(Beginning of AVAILABLE DATA)

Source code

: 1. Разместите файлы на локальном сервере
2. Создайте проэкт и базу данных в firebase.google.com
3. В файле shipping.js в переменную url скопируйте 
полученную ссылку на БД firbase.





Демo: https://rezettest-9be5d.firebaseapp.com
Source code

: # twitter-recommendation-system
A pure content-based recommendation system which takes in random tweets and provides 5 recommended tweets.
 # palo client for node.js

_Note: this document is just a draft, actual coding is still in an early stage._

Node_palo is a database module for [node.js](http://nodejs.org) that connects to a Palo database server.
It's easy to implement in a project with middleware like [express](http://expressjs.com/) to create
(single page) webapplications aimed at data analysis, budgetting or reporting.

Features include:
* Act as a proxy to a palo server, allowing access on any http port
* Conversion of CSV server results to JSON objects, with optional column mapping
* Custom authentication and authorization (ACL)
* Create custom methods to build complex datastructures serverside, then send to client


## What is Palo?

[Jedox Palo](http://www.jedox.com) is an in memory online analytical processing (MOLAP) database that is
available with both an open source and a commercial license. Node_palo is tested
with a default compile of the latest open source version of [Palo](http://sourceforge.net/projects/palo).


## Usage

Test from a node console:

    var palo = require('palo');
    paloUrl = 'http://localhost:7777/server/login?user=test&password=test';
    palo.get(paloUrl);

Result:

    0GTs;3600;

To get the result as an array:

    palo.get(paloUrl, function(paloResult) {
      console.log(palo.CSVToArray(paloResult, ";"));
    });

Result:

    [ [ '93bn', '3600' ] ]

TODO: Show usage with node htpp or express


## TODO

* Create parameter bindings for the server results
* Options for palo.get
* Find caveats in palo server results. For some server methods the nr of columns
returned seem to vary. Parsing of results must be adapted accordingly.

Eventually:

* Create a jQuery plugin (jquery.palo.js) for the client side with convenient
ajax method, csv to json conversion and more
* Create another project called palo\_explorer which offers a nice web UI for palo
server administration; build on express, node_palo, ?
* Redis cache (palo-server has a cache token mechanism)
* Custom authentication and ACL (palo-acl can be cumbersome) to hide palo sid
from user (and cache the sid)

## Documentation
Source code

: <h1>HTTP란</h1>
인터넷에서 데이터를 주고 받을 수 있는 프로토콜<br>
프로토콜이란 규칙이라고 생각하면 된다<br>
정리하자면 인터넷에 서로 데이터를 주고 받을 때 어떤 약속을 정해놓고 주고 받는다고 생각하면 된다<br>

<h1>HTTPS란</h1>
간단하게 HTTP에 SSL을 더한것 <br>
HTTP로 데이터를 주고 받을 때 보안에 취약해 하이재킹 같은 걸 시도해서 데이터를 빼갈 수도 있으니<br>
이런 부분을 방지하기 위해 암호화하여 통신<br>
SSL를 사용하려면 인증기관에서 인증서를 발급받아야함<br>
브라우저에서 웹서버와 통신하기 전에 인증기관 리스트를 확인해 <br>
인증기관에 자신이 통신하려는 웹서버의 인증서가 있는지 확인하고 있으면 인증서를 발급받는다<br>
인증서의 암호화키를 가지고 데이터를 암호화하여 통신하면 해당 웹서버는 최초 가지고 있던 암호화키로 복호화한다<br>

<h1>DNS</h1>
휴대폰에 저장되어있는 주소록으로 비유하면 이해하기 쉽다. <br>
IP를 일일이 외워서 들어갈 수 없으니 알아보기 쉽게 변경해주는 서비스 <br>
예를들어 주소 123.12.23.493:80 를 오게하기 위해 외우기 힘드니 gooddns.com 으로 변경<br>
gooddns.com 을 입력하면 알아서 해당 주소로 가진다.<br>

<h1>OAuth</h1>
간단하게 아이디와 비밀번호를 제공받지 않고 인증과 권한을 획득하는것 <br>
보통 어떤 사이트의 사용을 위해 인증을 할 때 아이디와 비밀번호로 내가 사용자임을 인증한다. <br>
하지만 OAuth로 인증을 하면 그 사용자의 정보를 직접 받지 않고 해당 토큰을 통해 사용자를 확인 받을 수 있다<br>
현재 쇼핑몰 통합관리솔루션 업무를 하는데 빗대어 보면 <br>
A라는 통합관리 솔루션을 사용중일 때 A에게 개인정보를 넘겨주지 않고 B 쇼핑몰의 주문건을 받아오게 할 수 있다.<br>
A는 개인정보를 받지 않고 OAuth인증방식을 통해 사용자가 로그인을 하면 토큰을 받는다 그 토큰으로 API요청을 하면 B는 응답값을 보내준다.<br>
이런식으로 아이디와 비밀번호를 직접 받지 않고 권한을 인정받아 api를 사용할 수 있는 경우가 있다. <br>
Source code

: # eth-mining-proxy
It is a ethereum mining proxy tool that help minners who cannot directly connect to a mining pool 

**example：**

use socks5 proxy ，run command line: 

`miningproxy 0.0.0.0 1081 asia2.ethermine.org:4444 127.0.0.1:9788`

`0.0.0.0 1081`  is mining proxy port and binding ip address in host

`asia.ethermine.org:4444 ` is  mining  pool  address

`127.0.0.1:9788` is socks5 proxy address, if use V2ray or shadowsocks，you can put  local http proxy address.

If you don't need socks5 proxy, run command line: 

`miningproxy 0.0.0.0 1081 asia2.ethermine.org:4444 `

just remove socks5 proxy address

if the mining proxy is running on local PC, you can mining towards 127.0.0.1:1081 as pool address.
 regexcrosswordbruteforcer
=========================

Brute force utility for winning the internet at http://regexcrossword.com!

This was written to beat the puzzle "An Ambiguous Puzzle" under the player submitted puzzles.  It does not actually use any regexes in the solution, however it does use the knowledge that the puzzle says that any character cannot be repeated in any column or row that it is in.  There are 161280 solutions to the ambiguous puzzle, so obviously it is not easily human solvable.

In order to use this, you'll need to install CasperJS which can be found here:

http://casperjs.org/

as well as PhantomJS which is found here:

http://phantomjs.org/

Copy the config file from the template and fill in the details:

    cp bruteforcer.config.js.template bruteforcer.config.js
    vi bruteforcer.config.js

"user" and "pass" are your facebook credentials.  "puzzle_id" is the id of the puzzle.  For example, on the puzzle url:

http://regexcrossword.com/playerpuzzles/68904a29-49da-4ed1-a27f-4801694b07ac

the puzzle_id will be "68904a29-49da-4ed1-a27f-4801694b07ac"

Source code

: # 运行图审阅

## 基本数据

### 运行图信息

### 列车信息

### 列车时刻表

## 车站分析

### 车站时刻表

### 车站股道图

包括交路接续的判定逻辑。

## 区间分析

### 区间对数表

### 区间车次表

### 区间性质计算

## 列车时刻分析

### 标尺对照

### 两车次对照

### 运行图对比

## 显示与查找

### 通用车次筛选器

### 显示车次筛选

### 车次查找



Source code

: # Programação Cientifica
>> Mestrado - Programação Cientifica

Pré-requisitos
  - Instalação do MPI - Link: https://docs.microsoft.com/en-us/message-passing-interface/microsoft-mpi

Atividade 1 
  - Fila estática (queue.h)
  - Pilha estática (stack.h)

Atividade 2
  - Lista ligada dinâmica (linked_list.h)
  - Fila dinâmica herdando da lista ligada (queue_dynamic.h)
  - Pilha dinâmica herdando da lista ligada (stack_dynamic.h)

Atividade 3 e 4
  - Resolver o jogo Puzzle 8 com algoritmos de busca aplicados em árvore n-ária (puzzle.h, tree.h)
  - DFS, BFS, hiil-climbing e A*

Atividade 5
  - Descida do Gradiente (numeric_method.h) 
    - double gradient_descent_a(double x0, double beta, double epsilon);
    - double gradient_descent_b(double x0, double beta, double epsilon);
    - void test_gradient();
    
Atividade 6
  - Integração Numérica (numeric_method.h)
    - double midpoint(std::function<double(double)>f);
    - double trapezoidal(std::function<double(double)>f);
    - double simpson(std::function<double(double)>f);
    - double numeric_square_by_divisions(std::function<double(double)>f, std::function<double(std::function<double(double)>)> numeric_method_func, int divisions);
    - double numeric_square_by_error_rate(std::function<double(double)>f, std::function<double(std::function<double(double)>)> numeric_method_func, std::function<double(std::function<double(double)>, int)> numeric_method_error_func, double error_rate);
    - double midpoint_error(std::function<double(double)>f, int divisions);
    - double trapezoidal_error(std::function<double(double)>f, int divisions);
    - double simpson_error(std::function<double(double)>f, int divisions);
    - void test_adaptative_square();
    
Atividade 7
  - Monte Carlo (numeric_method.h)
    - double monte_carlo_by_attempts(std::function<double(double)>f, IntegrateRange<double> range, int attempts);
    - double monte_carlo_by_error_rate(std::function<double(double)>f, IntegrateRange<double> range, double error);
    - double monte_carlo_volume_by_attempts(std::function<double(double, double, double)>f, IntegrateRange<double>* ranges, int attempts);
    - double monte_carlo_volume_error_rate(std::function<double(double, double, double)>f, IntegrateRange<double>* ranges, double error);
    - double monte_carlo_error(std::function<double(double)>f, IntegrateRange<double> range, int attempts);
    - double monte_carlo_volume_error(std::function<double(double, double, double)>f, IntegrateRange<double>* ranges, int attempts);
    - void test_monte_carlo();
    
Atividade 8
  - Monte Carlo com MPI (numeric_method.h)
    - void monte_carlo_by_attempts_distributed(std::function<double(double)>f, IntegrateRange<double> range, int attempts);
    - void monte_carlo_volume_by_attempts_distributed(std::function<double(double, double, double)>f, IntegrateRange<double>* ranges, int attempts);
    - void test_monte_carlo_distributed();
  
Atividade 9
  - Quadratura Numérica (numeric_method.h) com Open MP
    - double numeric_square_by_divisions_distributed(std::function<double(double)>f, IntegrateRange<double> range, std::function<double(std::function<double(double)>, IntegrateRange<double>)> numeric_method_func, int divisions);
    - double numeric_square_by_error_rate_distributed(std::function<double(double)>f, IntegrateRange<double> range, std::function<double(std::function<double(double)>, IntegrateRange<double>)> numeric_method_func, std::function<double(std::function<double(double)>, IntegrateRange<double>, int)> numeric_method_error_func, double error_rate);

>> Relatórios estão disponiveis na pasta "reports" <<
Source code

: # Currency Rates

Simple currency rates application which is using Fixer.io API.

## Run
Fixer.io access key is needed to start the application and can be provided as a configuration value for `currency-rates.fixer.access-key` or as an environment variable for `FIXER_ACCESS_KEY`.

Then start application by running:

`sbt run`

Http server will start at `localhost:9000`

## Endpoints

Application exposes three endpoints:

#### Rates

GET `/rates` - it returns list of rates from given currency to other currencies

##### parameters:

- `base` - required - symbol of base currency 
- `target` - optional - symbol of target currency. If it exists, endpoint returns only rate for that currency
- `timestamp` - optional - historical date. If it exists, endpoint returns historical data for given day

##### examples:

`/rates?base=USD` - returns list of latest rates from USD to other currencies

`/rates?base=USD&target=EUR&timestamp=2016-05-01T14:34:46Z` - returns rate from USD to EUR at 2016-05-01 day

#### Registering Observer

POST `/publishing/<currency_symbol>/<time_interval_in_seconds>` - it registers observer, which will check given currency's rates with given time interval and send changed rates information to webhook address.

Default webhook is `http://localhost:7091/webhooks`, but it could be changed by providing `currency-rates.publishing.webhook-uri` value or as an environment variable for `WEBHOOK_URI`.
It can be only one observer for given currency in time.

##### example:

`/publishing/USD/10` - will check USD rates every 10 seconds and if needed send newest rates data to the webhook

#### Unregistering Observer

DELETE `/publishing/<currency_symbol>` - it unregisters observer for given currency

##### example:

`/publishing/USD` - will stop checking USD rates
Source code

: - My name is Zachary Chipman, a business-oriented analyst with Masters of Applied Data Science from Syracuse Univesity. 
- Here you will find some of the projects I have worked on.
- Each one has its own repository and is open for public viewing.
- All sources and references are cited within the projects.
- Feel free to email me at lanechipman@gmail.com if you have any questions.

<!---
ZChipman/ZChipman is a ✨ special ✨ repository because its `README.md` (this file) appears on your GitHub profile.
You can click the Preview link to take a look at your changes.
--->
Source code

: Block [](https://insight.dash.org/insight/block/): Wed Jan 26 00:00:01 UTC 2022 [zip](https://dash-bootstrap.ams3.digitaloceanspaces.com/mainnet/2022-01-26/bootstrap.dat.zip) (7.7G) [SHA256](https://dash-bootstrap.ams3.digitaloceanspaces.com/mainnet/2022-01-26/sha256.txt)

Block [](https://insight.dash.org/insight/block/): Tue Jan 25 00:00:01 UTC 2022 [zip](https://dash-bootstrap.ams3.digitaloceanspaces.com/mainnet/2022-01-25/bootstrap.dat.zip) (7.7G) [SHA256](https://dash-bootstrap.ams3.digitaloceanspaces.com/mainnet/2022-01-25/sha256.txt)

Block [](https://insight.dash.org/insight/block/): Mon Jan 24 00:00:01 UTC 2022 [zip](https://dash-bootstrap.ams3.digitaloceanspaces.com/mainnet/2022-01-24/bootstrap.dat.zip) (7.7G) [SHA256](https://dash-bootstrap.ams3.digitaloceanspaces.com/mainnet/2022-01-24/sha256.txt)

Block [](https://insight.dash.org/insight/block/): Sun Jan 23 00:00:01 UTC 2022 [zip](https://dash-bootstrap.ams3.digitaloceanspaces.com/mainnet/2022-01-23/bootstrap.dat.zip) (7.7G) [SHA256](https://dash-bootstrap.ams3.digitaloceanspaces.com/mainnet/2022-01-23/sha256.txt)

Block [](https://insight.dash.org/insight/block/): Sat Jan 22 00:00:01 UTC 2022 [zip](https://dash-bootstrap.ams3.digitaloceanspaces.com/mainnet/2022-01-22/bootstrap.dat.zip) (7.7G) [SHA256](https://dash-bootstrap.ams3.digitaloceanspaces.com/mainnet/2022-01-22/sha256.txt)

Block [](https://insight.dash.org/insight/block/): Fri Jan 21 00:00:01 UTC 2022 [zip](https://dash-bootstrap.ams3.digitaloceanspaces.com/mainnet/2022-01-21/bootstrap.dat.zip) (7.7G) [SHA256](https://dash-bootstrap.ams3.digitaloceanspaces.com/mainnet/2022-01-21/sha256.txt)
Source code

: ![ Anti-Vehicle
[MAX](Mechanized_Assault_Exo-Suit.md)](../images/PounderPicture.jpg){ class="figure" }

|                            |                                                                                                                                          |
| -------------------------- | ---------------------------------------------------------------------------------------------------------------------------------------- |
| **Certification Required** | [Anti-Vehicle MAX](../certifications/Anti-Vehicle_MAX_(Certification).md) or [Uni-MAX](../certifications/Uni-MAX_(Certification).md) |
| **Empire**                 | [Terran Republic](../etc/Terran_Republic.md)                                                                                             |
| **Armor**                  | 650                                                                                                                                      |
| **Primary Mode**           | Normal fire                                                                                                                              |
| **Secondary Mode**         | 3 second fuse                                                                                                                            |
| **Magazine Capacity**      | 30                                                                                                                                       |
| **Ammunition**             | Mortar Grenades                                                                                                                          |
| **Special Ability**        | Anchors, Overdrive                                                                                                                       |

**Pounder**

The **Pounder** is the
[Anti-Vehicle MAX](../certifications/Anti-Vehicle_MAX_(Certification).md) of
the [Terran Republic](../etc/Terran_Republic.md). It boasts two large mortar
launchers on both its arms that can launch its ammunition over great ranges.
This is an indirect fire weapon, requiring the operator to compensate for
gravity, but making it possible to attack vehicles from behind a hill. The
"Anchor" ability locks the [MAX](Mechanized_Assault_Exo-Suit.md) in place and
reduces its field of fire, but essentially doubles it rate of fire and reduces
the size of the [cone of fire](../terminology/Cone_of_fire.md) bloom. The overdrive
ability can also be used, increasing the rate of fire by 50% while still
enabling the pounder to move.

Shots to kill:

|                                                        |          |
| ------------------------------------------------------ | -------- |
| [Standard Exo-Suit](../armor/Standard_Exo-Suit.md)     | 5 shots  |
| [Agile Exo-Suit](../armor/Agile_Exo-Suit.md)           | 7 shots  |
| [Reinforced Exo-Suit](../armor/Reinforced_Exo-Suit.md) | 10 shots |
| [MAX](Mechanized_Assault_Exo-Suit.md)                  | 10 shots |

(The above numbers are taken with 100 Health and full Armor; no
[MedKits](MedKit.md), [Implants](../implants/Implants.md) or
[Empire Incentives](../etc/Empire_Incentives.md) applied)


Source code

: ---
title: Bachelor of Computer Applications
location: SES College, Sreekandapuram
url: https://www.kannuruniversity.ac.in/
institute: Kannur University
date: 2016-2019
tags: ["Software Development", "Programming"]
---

(End of AVAILABLE DATA)

In how many lines above does the word "system" appear? Answer with only the number.

2